Quelques remarques de
bon sens sur les élections européennes en France et en Roumanie
Le prétendu séisme électoral français et toutes les émotions
réelles ou feintes qu’il a suscité[1], doit être remis à sa
juste place. En premier lieu regardons sa réalité comptable. Le FN a certes reçu
26% des votes avec une abstention de 56,5%, soit 26% de 43,5% des votants, ce
qui nous donne environ 11% du corps électoral. Plus précisément, le FN
représente 4,84 millions d’électeurs, l’UMP 4,03 millions, le PS 2,7, el Modem
1,92, les Verts 1,7, etc… En revanche, l’abstention représente 25 millions
d’électeurs ! La seule conclusion que l’on puisse tirer de ces résultats,
c’est leur ridicule. La vraie victoire est bien celle des abstentionnistes qui
ont refusé de voter pour tant pour les partis de gouvernement classiques qui
sont ainsi totalement délégitimés (le Président de la République et son Premier
ministre en tête, et l’UMP qui ne s’en tire pas beaucoup mieux) que pour des
oppositions dites d’extrême gauche devenues inexistantes.
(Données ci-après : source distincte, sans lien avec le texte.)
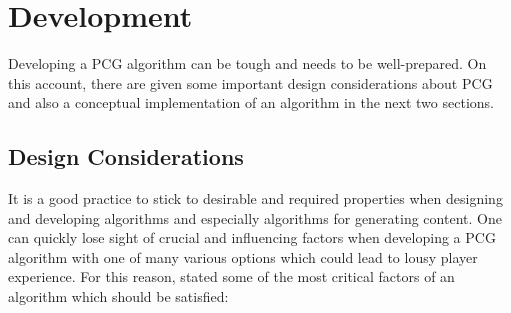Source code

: \documentclass[MGS,Master,english]{twbook}%
\begin{document}
\section{Development} \label{pcgDevelopment}
Developing a \ac{PCG} algorithm can be tough and needs to be well-prepared. On this account, there are given some important design considerations about \ac{PCG} and also a conceptual implementation of an algorithm in the next two sections.

\subsection{Design Considerations}
It is a good practice to stick to desirable and required properties when designing and developing algorithms and especially algorithms for generating content. One can quickly lose sight of crucial and influencing factors when developing a \ac{PCG} algorithm with one of many various options which could lead to lousy player experience. For this reason, \citep{pcg::book} stated some of the most critical factors of an algorithm which should be satisfied:
\end{document}
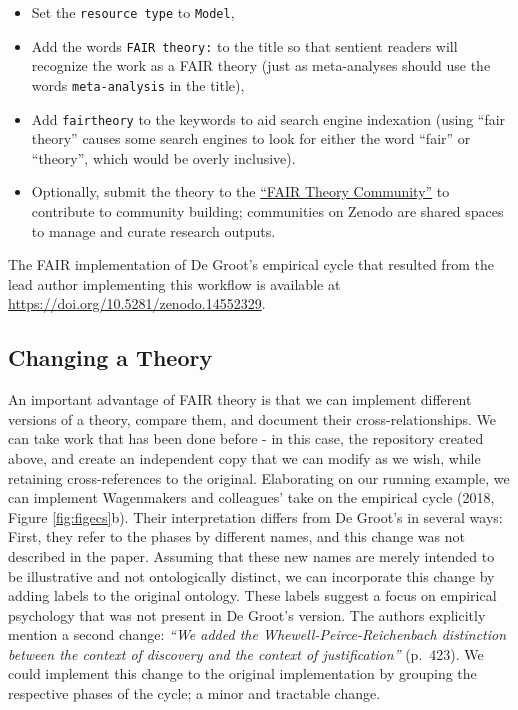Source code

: \documentclass[man]{apa7}
\providecommand{\tightlist}{%
  \setlength{\itemsep}{0pt}\setlength{\parskip}{0pt}}
\begin{document}
\begin{itemize}
\tightlist
\item
  Set the \texttt{resource\ type} to \texttt{Model},
\item
  Add the words \texttt{FAIR\ theory:} to the title so that sentient readers will recognize the work as a FAIR theory (just as meta-analyses should use the words \texttt{meta-analysis} in the title),
\item
  Add \texttt{fairtheory} to the keywords to aid search engine indexation (using ``fair theory'' causes some search engines to look for either the word ``fair'' or ``theory'', which would be overly inclusive).
\item
  Optionally, submit the theory to the \href{https://zenodo.org/communities/fairtheory}{``FAIR Theory Community''} to contribute to community building; communities on Zenodo are shared spaces to manage and curate research outputs.
\end{itemize}

The FAIR implementation of De Groot's empirical cycle that resulted from the lead author implementing this workflow is available at \url{https://doi.org/10.5281/zenodo.14552329}.

\subsection{Changing a Theory}\label{changing-a-theory}

An important advantage of FAIR theory is that we can implement different versions of a theory, compare them, and document their cross-relationships.
We can take work that has been done before - in this case, the repository created above, and create an independent copy that we can modify as we wish, while retaining cross-references to the original.
Elaborating on our running example, we can implement Wagenmakers and colleagues' take on the empirical cycle (2018, Figure \ref{fig:figecs}b).
Their interpretation differs from De Groot's in several ways:
First, they refer to the phases by different names, and this change was not described in the paper.
Assuming that these new names are merely intended to be illustrative and not ontologically distinct,
we can incorporate this change by adding labels to the original ontology.
These labels suggest a focus on empirical psychology that was not present in De Groot's version.
The authors explicitly mention a second change: \emph{``We added the Whewell-Peirce-Reichenbach distinction between the context of discovery and the context of justification''} (p.~423).
We could implement this change to the original implementation by grouping the respective phases of the cycle;
a minor and tractable change.
\end{document}
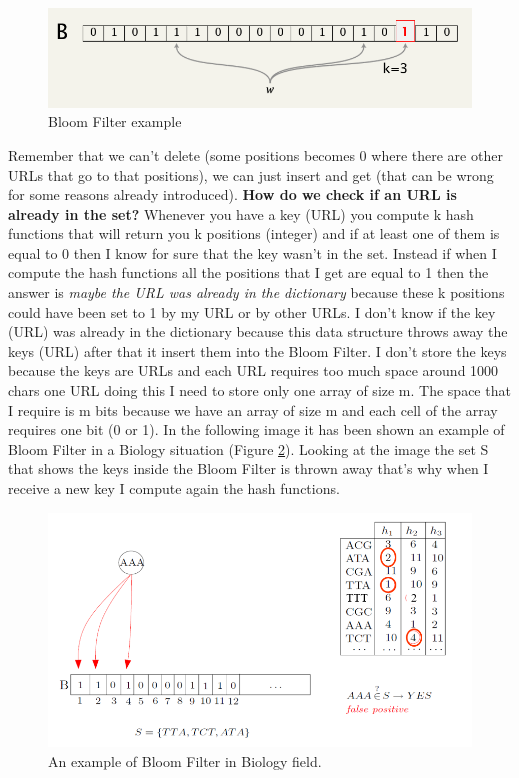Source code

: \begin{figure} [h!]
    \centering
    \includegraphics[width=0.75\linewidth]{images/bloomfilterexample.png}
    \caption{Bloom Filter example}
    \label{fig:bloomfilterexample}
\end{figure}
Remember that we can't delete (some positions becomes 0 where there are other URLs that go to that positions), we can just insert and get (that can be wrong for some reasons already introduced).\newline
\textbf{How do we check if an URL is already in the set?} Whenever you have a key (URL) you compute k hash functions that will return you k positions (integer) and if at least one of them is equal to 0 then I know for sure that the key wasn't in the set. Instead if when I compute the hash functions all the positions that I get are equal to 1 then the answer is \textit{maybe the URL was already in the dictionary} because these k positions could have been set to 1 by my URL or by other URLs.\newline
I don't know if the key (URL) was already in the dictionary because this data structure throws away the keys (URL) after that it insert them into the Bloom Filter. I don't store the keys because the keys are URLs and each URL requires too much space around 1000 chars one URL doing this I need to store only one array of size m. The space that I require is m bits because we have an array of size m and each cell of the array requires one bit (0 or 1). \newline
In the following image it has been shown an example of Bloom Filter in a Biology situation (Figure \ref{fig:biology}). Looking at the image the set S that shows the keys inside the Bloom Filter is thrown away that's why when I receive a new key I compute again the hash functions.
\begin{figure} 
    \centering
    \includegraphics[width=0.75\linewidth]{images/bloomfilterbiologic.png}
    \caption{An example of Bloom Filter in Biology field.}
    \label{fig:biology}
\end{figure}\newline
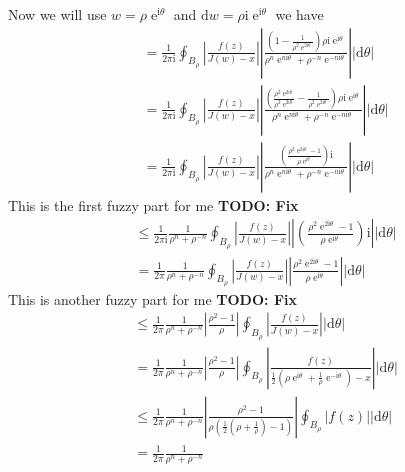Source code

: \documentclass[10pt]{amsart}
\newcommand{\D}{\mathrm{d}}
\newcommand{\I}{\mathrm{i}}
\DeclareMathOperator{\E}{e}
\theoremstyle{nonumberplain}
\begin{document}
\begin{enumerate}[label={\bf {\arabic*}:}]
\begin{enumerate}
Now we will use $w = \rho \E^{\I \theta}$ and $\D w = \rho \I \E^{\I \theta}$ we have
\begin{align*}
&= \frac 1 {2 \pi \I}
	\oint_{B_\rho}
		\left| \frac{ f(z)}{J(w) - x} \right|
		\left| \frac {\left( 1 - \frac 1 {\rho^2\E^{2 \I \theta}} \right) \rho \I \E^{\I \theta}}  { \rho^n\E^{n \I \theta} + \rho^{-n}\E^{-n \I \theta} } \right|
		|\D \theta| \\
&= \frac 1 {2 \pi \I}
	\oint_{B_\rho}
		\left| \frac{ f(z)}{J(w) - x} \right|
		\left| \frac {\left( \frac {\rho^2\E^{2 \I \theta}}{\rho^2\E^{2 \I \theta}} - \frac 1 {\rho^2\E^{2 \I \theta}} \right) \rho \I \E^{\I \theta}}  { \rho^n\E^{n \I \theta} + \rho^{-n}\E^{-n \I \theta} } \right|
		|\D \theta| \\
&= \frac 1 {2 \pi \I}
	\oint_{B_\rho}
		\left| \frac{ f(z)}{J(w) - x} \right|
		\left| \frac {\left( \frac {\rho^2\E^{2 \I \theta} - 1}{\rho \E^{ \I \theta}}\right) \I }  { \rho^n\E^{n \I \theta} + \rho^{-n}\E^{-n \I \theta} } \right|
		|\D \theta|
\end{align*}
This is the first fuzzy part for me \textbf{TODO: Fix}
\begin{align*}
&\leq \frac 1 {2 \pi \I}
	\frac 1 { \rho^n + \rho^{-n} }
	\oint_{B_\rho}
		\left| \frac{ f(z)}{J(w) - x} \right|
		\left| \left( \frac {\rho^2\E^{2 \I \theta} - 1}{\rho \E^{ \I \theta}}\right) \I  \right|
		|\D \theta| \\
&= \frac 1 {2 \pi }
	\frac 1 { \rho^n + \rho^{-n} }
	\oint_{B_\rho}
		\left| \frac{ f(z)}{J(w) - x} \right|
		\left| \frac {\rho^2\E^{2 \I \theta} - 1}{\rho \E^{ \I \theta}} \right|
		|\D \theta|
\end{align*}
This is another fuzzy part for me \textbf{TODO: Fix}
\begin{align*}
&\leq \frac 1 {2 \pi }
	\frac 1 { \rho^n + \rho^{-n} }
	\left| \frac {\rho^2 - 1}{\rho} \right|
	\oint_{B_\rho}
		\left| \frac{ f(z)}{J(w) - x} \right|
		|\D \theta| \\
&= \frac 1 {2 \pi }
	\frac 1 { \rho^n + \rho^{-n} }
	\left| \frac {\rho^2 - 1}{\rho} \right|
	\oint_{B_\rho}
		\left| \frac{ f(z)}{\frac 1 2 \left( \rho \E^{\I \theta } + \frac 1 \rho \E^{-\I \theta } \right) - x} \right|
		|\D \theta| \\
&\leq \frac 1 {2 \pi }
	\frac 1 { \rho^n + \rho^{-n} }
	\left| \frac {\rho^2 - 1} { \rho \left( \frac 1 2 \left( \rho + \frac 1 \rho \right) - 1 \right)} \right|
	\oint_{B_\rho}
		\left| f(z) \right|
		|\D \theta| \\
&= \frac 1 {2 \pi }
	\frac 1 { \rho^n + \rho^{-n} }

\end{align*}
\end{enumerate}
\end{enumerate}
\end{document}
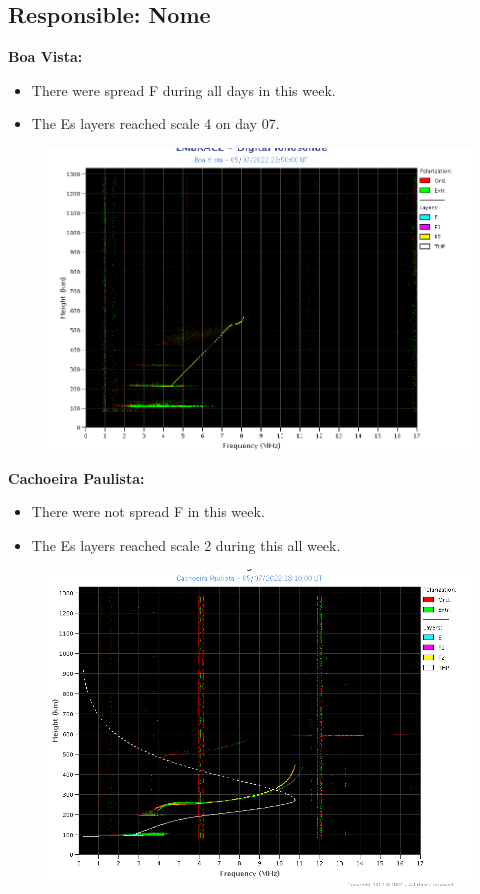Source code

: \documentclass[a4paper, 10pt]{article}
\begin{document}
 \subsection{Responsible: Nome} 
 
\textbf{Boa Vista: }

 \begin{itemize}
\item There were spread F during all days in this week.
\item The Es layers reached scale 4 on day 07. 
\end{itemize}
\begin{figure}[H]
    \centering
    \includegraphics[width=14cm]{./figures//BoaVista.png}
\end{figure}

\textbf{Cachoeira Paulista:}

 \begin{itemize}
\item There were not spread F in this week.
\item The Es layers reached scale 2 during this all week. 
\end{itemize}
\begin{figure}[H]
    \centering
    \includegraphics[width=14cm]{./figures//CachoeiraPaulista.png}
\end{figure}
\end{document}
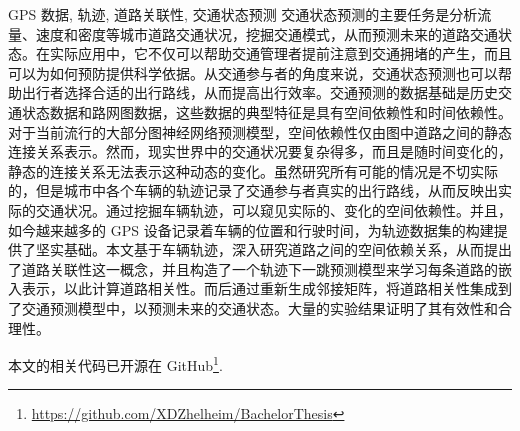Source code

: \begin{中文摘要}{GPS 数据, 轨迹, 道路关联性, 交通状态预测}
  交通状态预测的主要任务是分析流量、速度和密度等城市道路交通状况，挖掘交通模式，从而预测未来的道路交通状态。在实际应用中，它不仅可以帮助交通管理者提前注意到交通拥堵的产生，而且可以为如何预防提供科学依据。从交通参与者的角度来说，交通状态预测也可以帮助出行者选择合适的出行路线，从而提高出行效率。交通预测的数据基础是历史交通状态数据和路网图数据，这些数据的典型特征是具有空间依赖性和时间依赖性。对于当前流行的大部分图神经网络预测模型，空间依赖性仅由图中道路之间的静态连接关系表示。然而，现实世界中的交通状况要复杂得多，而且是随时间变化的，静态的连接关系无法表示这种动态的变化。虽然研究所有可能的情况是不切实际的，但是城市中各个车辆的轨迹记录了交通参与者真实的出行路线，从而反映出实际的交通状况。通过挖掘车辆轨迹，可以窥见实际的、变化的空间依赖性。并且，如今越来越多的 GPS 设备记录着车辆的位置和行驶时间，为轨迹数据集的构建提供了坚实基础。本文基于车辆轨迹，深入研究道路之间的空间依赖关系，从而提出了道路关联性这一概念，并且构造了一个轨迹下一跳预测模型来学习每条道路的嵌入表示，以此计算道路相关性。而后通过重新生成邻接矩阵，将道路相关性集成到了交通预测模型中，以预测未来的交通状态。大量的实验结果证明了其有效性和合理性。

  本文的相关代码已开源在 GitHub\footnote{\href{https://github.com/XDZhelheim/BachelorThesis}{https://github.com/XDZhelheim/BachelorThesis}}.
\end{中文摘要}
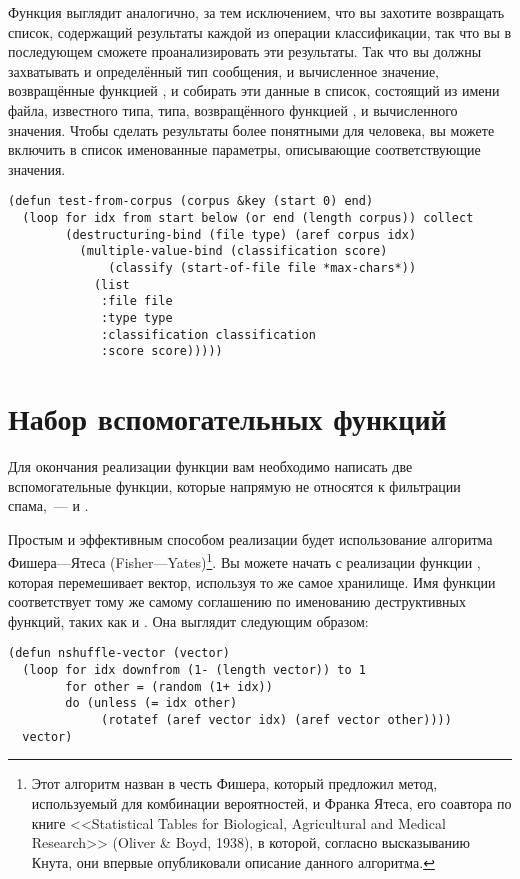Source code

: Функция  выглядит аналогично, за тем исключением, что вы захотите
возвращать список, содержащий результаты каждой из операции классификации, так что вы в
последующем сможете проанализировать эти результаты.  Так что вы должны захватывать и
определённый тип сообщения, и вычисленное значение, возвращённые функцией ,
и собирать эти данные в список, состоящий из имени файла, известного типа, типа,
возвращённого функцией , и вычисленного значения.  Чтобы сделать результаты
более понятными для человека, вы можете включить в список именованные параметры,
описывающие соответствующие значения.

\begin{lstlisting}
(defun test-from-corpus (corpus &key (start 0) end)
  (loop for idx from start below (or end (length corpus)) collect
        (destructuring-bind (file type) (aref corpus idx)
          (multiple-value-bind (classification score)
              (classify (start-of-file file *max-chars*))
            (list 
             :file file
             :type type
             :classification classification
             :score score)))))
\end{lstlisting}


\section{Набор вспомогательных функций}

Для окончания реализации функции  вам необходимо написать две
вспомогательные функции, которые напрямую не относятся к фильтрации спама,~---
 и .

Простым и эффективным способом реализации  будет использование
алгоритма Фишера---Ятеса (Fisher---Yates)\footnote{Этот алгоритм назван в честь Фишера,
  который предложил метод, используемый для комбинации вероятностей, и Франка Ятеса, его
  соавтора по книге <<Statistical Tables for Biological, Agricultural and Medical
  Research>> (Oliver \& Boyd, 1938), в которой, согласно высказыванию Кнута, они впервые
  опубликовали описание данного алгоритма.}.  Вы можете начать с реализации функции
  , которая перемешивает вектор, используя то же самое хранилище.
  Имя функции соответствует тому же самому соглашению по именованию деструктивных функций,
  таких как  и .  Она выглядит следующим образом:

\begin{lstlisting}
(defun nshuffle-vector (vector)
  (loop for idx downfrom (1- (length vector)) to 1
        for other = (random (1+ idx))
        do (unless (= idx other)
             (rotatef (aref vector idx) (aref vector other))))
  vector)
\end{lstlisting}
Tous les bobards
prévisionnels de droite et de gauche, ensemble ne peuvent plus masquer l’incapacité
de l’ensemble de la classe politique à gérer une crise qui s’intensifie année
après année. Si l’on ajoute à cela le fait avéré et répété qu’une majorité de
jeunes et d’ouvriers ont voté pour le FN[2], et abandonné tous les
partis d’une gauche plus ou moins radicale ou souverainistes (Front de Gauche, Nouveau
parti anticapitaliste, Lutte ouvrière, Dupont-Aignan, UPR d’Asselineau), nous
avons une image assez précise de ce qu’il représente réellement. Et le pire est
encore à venir ; sachant que le PS perd peu à peu le vote des émigrés
intégrés, le FN va devenir le grand parti de la classe ouvrière et des petites
classes moyennes, françaises et émigrées ![3]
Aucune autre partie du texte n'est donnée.